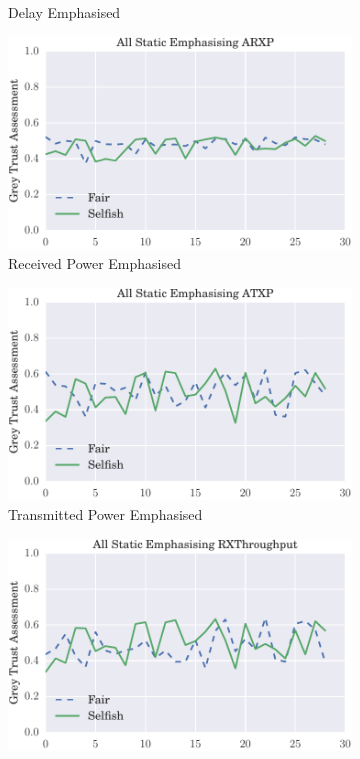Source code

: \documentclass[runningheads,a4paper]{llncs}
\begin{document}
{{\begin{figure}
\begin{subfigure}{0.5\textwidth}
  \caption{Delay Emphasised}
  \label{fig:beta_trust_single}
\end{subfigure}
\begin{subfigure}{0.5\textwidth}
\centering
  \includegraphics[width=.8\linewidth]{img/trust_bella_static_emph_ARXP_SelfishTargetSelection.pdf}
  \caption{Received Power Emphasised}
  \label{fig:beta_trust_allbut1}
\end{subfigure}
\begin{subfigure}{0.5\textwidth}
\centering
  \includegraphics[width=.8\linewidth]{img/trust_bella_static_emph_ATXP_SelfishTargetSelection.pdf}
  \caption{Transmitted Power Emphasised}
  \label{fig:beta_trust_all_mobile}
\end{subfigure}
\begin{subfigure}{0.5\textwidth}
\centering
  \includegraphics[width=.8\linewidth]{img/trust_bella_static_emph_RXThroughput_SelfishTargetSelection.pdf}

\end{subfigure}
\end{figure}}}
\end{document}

**REQUIRED WORK:** When you print the entries, keep every line exactly as it is and drop the pictures.

**WRITTEN RESPONSE:**
Source code

: \documentclass[runningheads,a4paper]{llncs}
\begin{document}
{{\begin{figure}
\begin{subfigure}{0.5\textwidth}
  \caption{Delay Emphasised}
  \label{fig:beta_trust_single}
\end{subfigure}
\begin{subfigure}{0.5\textwidth}
\centering
  \includegraphics[width=.8\linewidth]{img/trust_bella_static_emph_ARXP_SelfishTargetSelection.pdf}
  \caption{Received Power Emphasised}
  \label{fig:beta_trust_allbut1}
\end{subfigure}
\begin{subfigure}{0.5\textwidth}
\centering
  \includegraphics[width=.8\linewidth]{img/trust_bella_static_emph_ATXP_SelfishTargetSelection.pdf}
  \caption{Transmitted Power Emphasised}
  \label{fig:beta_trust_all_mobile}
\end{subfigure}
\begin{subfigure}{0.5\textwidth}
\centering
  \includegraphics[width=.8\linewidth]{img/trust_bella_static_emph_RXThroughput_SelfishTargetSelection.pdf}

\end{subfigure}
\end{figure}}}
\end{document}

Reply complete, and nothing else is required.